- [ABOUT THIS TASK]: Print every line of the listing below, starting with the line that holds "9. Maintained data" and going on through the line that holds "an e-commerce platform.", both included, and print nothing else.

[SOURCE MATERIAL Boundary: Start]

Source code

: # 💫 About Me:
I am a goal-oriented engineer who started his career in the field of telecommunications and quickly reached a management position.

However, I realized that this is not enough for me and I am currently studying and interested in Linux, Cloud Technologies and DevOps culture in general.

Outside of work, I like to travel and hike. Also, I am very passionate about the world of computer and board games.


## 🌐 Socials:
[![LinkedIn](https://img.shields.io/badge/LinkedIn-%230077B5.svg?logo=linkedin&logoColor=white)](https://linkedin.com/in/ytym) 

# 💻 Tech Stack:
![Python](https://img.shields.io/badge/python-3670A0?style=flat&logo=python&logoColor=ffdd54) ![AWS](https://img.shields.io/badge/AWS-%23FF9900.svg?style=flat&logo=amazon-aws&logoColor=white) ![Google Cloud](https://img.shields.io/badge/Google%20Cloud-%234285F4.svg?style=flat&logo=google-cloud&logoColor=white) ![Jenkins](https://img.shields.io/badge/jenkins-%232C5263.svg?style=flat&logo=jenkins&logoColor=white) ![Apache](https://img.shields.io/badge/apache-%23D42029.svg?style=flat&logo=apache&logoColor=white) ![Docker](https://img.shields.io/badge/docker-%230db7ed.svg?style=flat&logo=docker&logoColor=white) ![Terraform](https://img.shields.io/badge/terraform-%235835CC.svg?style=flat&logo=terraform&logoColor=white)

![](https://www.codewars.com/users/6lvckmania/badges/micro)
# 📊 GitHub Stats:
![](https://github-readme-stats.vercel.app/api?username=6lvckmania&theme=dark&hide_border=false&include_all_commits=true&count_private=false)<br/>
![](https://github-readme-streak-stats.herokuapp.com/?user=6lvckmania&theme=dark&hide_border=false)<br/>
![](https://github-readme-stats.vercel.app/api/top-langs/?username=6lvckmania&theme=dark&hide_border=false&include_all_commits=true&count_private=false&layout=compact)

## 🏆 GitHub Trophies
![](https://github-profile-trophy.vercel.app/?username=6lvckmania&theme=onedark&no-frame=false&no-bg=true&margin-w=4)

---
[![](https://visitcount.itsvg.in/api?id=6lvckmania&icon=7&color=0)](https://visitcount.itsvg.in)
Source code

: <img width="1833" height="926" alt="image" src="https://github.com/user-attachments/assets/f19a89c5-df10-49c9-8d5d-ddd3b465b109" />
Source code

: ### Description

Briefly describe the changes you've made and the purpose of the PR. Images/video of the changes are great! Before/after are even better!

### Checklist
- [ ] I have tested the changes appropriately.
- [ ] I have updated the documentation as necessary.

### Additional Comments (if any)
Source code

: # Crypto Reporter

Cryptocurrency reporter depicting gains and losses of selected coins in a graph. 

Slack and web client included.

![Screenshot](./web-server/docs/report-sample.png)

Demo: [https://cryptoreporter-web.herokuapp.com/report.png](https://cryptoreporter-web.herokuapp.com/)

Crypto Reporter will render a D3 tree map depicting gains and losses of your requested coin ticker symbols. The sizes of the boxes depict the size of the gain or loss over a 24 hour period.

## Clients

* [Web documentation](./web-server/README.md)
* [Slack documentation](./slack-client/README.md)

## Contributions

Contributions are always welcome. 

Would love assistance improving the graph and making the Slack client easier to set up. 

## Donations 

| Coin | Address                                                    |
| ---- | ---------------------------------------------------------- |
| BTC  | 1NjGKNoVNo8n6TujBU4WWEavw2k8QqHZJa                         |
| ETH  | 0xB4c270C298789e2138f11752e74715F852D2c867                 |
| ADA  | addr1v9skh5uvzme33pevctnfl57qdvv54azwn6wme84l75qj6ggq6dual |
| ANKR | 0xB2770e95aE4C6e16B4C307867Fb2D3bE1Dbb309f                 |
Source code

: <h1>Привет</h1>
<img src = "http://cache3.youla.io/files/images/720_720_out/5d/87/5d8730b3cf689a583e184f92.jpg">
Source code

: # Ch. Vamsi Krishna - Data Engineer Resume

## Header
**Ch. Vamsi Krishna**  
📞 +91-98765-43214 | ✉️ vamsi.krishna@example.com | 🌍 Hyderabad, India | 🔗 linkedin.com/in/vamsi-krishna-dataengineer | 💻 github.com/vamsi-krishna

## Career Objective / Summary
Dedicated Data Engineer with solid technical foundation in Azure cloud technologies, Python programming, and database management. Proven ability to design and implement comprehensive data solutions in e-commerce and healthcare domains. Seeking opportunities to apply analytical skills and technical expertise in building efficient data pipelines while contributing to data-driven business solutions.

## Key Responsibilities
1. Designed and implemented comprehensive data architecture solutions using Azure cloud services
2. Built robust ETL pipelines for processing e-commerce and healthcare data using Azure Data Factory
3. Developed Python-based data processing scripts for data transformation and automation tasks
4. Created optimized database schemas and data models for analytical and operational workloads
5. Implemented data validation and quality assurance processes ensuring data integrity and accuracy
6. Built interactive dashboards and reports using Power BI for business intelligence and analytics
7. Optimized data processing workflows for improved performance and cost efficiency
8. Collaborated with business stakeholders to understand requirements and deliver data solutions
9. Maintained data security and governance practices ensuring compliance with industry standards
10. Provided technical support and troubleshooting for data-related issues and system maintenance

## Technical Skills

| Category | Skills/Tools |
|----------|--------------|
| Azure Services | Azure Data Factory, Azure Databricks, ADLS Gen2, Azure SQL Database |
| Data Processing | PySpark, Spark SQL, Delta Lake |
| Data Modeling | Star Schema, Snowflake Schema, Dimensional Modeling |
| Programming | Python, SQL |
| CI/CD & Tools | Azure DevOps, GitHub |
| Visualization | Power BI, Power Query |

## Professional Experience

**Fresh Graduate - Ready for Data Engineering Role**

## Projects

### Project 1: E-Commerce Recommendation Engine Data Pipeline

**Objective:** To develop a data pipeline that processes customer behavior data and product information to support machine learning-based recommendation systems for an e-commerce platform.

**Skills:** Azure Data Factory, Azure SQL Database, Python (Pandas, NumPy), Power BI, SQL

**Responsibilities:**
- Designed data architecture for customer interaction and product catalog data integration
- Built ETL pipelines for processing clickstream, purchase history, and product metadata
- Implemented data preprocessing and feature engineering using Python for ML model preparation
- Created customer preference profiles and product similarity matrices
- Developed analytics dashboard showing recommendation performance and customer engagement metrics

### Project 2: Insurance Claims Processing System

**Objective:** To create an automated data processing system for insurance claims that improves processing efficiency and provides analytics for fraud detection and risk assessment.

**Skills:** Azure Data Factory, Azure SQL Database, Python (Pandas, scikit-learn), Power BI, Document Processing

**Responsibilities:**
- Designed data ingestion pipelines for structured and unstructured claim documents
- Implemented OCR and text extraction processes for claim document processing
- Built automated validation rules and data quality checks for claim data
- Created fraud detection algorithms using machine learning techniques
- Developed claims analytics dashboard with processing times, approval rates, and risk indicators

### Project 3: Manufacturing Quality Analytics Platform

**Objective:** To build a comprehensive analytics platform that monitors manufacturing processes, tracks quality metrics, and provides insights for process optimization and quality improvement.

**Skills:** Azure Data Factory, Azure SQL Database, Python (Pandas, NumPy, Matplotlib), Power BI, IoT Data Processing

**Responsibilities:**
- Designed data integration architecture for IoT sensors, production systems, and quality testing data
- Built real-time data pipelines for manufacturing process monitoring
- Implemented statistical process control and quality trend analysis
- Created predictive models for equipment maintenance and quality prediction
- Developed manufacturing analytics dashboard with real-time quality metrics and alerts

[SOURCE MATERIAL Boundary: End]

- [RESULT FOR THIS TASK]:
9. Maintained data security and governance practices ensuring compliance with industry standards
10. Provided technical support and troubleshooting for data-related issues and system maintenance

## Technical Skills

| Category | Skills/Tools |
|----------|--------------|
| Azure Services | Azure Data Factory, Azure Databricks, ADLS Gen2, Azure SQL Database |
| Data Processing | PySpark, Spark SQL, Delta Lake |
| Data Modeling | Star Schema, Snowflake Schema, Dimensional Modeling |
| Programming | Python, SQL |
| CI/CD & Tools | Azure DevOps, GitHub |
| Visualization | Power BI, Power Query |

## Professional Experience

**Fresh Graduate - Ready for Data Engineering Role**

## Projects

### Project 1: E-Commerce Recommendation Engine Data Pipeline

**Objective:** To develop a data pipeline that processes customer behavior data and product information to support machine learning-based recommendation systems for an e-commerce platform.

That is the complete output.